Hacker News new | ask | show | jobs
by ekianjo 4477 days ago
> It's pretty fucking simple for a computer to monitor the altitude of a plane and say "one of your planes has significantly deviated from it's target altitude".

Look, read the AF447 case again and the reports of what happened in the cockpit! The pilots were not EVEN listening to the different alarms being triggered in the cockpit and did not realize that they were in danger no matter how many instruments they had indicating major issues in front of them. In such situations what would make you think they would give a shit at what an automated message coming from a land operation would tell them ?

1 comments

If a pilot on the ground had checked the telemetry and seen that a) the plane was stalled and b) the elevator was at max deflection, he would have asked why that was the case and the pilot who wasn't in control would have realised what was going on.
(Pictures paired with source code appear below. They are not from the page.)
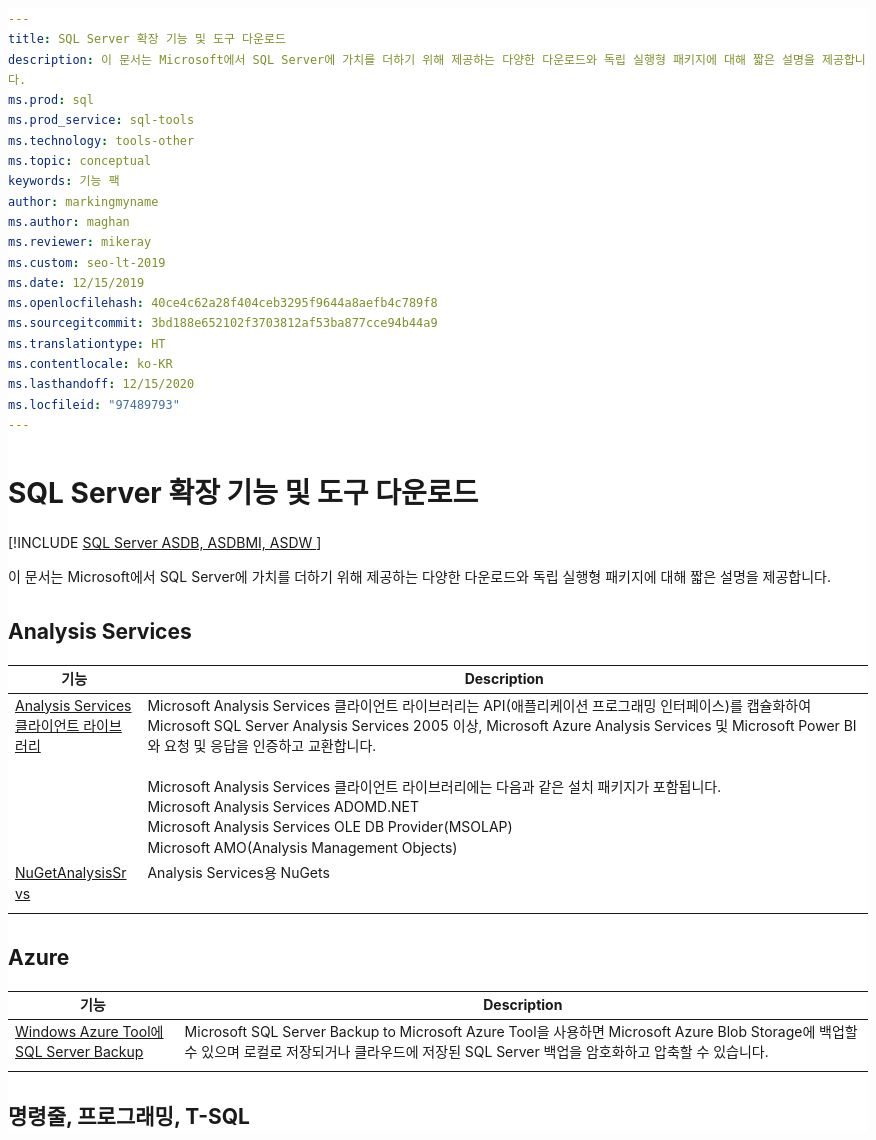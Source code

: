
 ```yaml
---
title: SQL Server 확장 기능 및 도구 다운로드
description: 이 문서는 Microsoft에서 SQL Server에 가치를 더하기 위해 제공하는 다양한 다운로드와 독립 실행형 패키지에 대해 짧은 설명을 제공합니다.
ms.prod: sql
ms.prod_service: sql-tools
ms.technology: tools-other
ms.topic: conceptual
keywords: 기능 팩
author: markingmyname
ms.author: maghan
ms.reviewer: mikeray
ms.custom: seo-lt-2019
ms.date: 12/15/2019
ms.openlocfilehash: 40ce4c62a28f404ceb3295f9644a8aefb4c789f8
ms.sourcegitcommit: 3bd188e652102f3703812af53ba877cce94b44a9
ms.translationtype: HT
ms.contentlocale: ko-KR
ms.lasthandoff: 12/15/2020
ms.locfileid: "97489793"
---
```

# <a name="download-sql-server-extended-features-and-tools"></a>SQL Server 확장 기능 및 도구 다운로드

[!INCLUDE [SQL Server ASDB, ASDBMI, ASDW ](../includes/applies-to-version/sql-asdb-asdbmi-asa.md)]

이 문서는 Microsoft에서 SQL Server에 가치를 더하기 위해 제공하는 다양한 다운로드와 독립 실행형 패키지에 대해 짧은 설명을 제공합니다.

## <a name="analysis-services"></a>Analysis Services

| 기능 | Description |
|----|-----|
| [Analysis Services 클라이언트 라이브러리](https://go.microsoft.com/fwlink/?LinkID=853574) |Microsoft Analysis Services 클라이언트 라이브러리는 API(애플리케이션 프로그래밍 인터페이스)를 캡슐화하여 Microsoft SQL Server Analysis Services 2005 이상, Microsoft Azure Analysis Services 및 Microsoft Power BI와 요청 및 응답을 인증하고 교환합니다.<br><br> Microsoft Analysis Services 클라이언트 라이브러리에는 다음과 같은 설치 패키지가 포함됩니다. </br> Microsoft Analysis Services ADOMD.NET </br> Microsoft Analysis Services OLE DB Provider(MSOLAP) </br> Microsoft AMO(Analysis Management Objects) |
| [NuGetAnalysisSrvs](https://www.nuget.org/profiles/NuGetAnalysisSrvs) | Analysis Services용 NuGets |
|||

## <a name="azure"></a>Azure

| 기능 | Description |
|----|-----|
| [Windows Azure Tool에 SQL Server Backup](https://go.microsoft.com/fwlink/?LinkID=391033) | Microsoft SQL Server Backup to Microsoft Azure Tool을 사용하면 Microsoft Azure Blob Storage에 백업할 수 있으며 로컬로 저장되거나 클라우드에 저장된 SQL Server 백업을 암호화하고 압축할 수 있습니다. |
|||

## <a name="command-line-programming-and-t-sql"></a>명령줄, 프로그래밍, T-SQL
We aren't talking about giving the flight crew another automated message or bombarding them with unwanted input, just allowing somebody in a more sterile/low stress environment to monitor the telemetry for obvious problems

Sometimes a fresh opinion, or some input from somebody who is removed from the situation, is all that you need to set you on the right track or break an assumption that you were incorrectly holding.

The accident occured in minutes, there was no time for a potential operator to do anything about it anyway. Too many "if" in your scenario to make it sound plausible.